[DATA TO USE — start]

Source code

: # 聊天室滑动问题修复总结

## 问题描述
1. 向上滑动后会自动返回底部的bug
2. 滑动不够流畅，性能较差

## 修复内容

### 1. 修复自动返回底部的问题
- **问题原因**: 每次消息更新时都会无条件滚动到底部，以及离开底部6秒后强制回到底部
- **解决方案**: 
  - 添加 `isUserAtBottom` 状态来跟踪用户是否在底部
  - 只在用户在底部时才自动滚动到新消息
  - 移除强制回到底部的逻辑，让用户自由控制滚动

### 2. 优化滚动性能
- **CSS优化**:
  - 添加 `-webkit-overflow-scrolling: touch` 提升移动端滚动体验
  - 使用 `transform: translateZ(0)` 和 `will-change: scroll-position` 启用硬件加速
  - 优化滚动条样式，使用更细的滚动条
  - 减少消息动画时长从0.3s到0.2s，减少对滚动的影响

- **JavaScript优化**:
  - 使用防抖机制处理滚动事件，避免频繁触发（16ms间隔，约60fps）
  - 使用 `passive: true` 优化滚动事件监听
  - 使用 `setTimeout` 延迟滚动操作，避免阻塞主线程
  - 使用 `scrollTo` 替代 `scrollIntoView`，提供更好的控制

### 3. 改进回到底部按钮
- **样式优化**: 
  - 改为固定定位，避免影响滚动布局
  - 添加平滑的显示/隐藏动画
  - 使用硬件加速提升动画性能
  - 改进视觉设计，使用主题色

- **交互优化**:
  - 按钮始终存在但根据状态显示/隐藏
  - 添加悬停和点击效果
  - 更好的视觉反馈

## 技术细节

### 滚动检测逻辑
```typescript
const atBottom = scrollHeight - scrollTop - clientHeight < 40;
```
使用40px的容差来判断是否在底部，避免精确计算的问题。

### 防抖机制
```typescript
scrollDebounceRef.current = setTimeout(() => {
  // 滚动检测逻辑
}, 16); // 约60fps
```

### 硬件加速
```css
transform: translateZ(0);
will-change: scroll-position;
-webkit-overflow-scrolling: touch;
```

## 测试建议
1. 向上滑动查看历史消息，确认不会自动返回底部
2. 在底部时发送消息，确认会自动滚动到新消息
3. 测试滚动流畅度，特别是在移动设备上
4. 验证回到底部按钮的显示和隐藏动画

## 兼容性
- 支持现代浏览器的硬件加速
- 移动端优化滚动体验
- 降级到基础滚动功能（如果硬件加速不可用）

[DATA TO USE — finish]

ACTIVITY:
Look through the material above and work out how many of its lines contain "setTimeout". State the number only.

RESULT FOR THIS EXERCISE:
2